The chrome devtools protocol api is too primitive and not developer-friendly. puppeteer api is feature-rich, but still too cumbersome and has some bugs that are hard to avoid.

auto-chrome is designed with simplicity and ease of use in mind, focusing on simplifying common application scenarios and meeting customization needs through extensions.


  • Auto-chrome supports auto-focus, which automatically switches tabs based on the currently active tabs, and gets the currently active tabs via This avoids the pain of switching between multiple tabs in practice and reduces the confusion caused by manual tab switching.

  • Support active navigation monitoring, avoiding the user's negligent failure to clearly define the navigation behavior, resulting in confusing operations.

  • Supports automatic release of message queue waiting timeout. Due to various uncontrollable factors, devtools does not guarantee 100% response to all messages sent, and messages will be in a continuous waiting state without a timeout mechanism, making it impossible for tasks to continue to be executed

  • Unbind mouse, keyboard and touch input devices from the page, avoiding frequent switching between multiple pages

  • Support high simulation input, simulating mouse trajectory and Touch gestures

  • Simplified error handling mechanism, even if the task is abnormal, it can still continue to run, so as far as possible to ensure that threads do not persistently block

  • Support GPS location


npm install auto-chrome

chromium installation

Due to the network environment, auto-chrome does not install chromium directly as an npm dependency like puppeteer does. So you need to download chromium manually and specify the installation path in the launch.executablePath configuration item.

Recommended source:

chrome devtools terminology

  • Target represents a target object in the browser, which can be one of the browser, page, iframe, or other types. When type is page, targetId corresponds to the frame id of the main frame.

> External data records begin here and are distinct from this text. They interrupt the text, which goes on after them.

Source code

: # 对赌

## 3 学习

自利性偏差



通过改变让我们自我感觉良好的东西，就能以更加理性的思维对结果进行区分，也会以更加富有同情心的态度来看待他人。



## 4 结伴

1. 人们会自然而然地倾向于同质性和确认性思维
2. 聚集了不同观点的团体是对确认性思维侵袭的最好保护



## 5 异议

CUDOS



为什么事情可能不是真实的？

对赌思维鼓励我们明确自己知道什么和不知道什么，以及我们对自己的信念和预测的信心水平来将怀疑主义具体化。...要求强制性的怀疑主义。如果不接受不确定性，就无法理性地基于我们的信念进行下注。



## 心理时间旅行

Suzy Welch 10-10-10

  • Session session mechanism is used to create multiple sessions, you can bind a separate session for each Target, or you can let multiple Targets share the same session.

  • Page browser tab, Chrome allows multiple Pages to be opened, but only one Page is always active.

  • Runtime JavaScript runtime, used to inject JS code into a web page to manipulate the DOM.

  • Frame The frame in a web page, the main Frame is allowed to contain multiple child frames.

  • Context The context in which the JavaScript runs. Since a page may contain Frames, each Frame has a separate runtime, so a unique contextId needs to be generated to distinguish between them.


The 301 redirects to a new url and triggers multiple context switches in a row, resulting in a context mismatch. 301 is hard to detect and difficult to predict, so extra care should be taken when debugging.

Page navigation

Browser navigation events can be divided into two kinds of predictable and unpredictable, because the navigation is triggered in many ways, through the mouse, keyboard, JS script method may trigger unknown navigation events. If the navigation switch is not timed correctly, it can create a bug of misplaced contextual messages.

Predictable navigation

For explicit operations like chrome.newPage() and page.goto(), which explicitly include navigation behavior, autoChrome wraps them internally and requires no additional processing when using them.

Unpredictable navigation

  • Navigation may refresh the current tab or create a new tab

  • Unpredictable navigation behavior of jump links triggered by JS

  • One or more 301 redirects after clicking a link

  • Uncertainty of redirects due to browser 301 caching

In the above case, it is impossible to accurately predict whether an action will trigger a navigation event. autoChrome implements automatic navigation by means of round-robin detection, which has the disadvantage of not being very time-efficient and has limited application scenarios.

// await navigation keyboard sample code
await Promise.all(["Enter"), chrome.autoNav()]);

// Mouse example
await Promise.all(["#input"), chrome.autoNav()]);

High split screen resolution

If your chrome is running on a high split-screen device, you may get a serious bug with touch events being misaligned, in which case try using "--force-device-scale-factor=" to adjust the scaling.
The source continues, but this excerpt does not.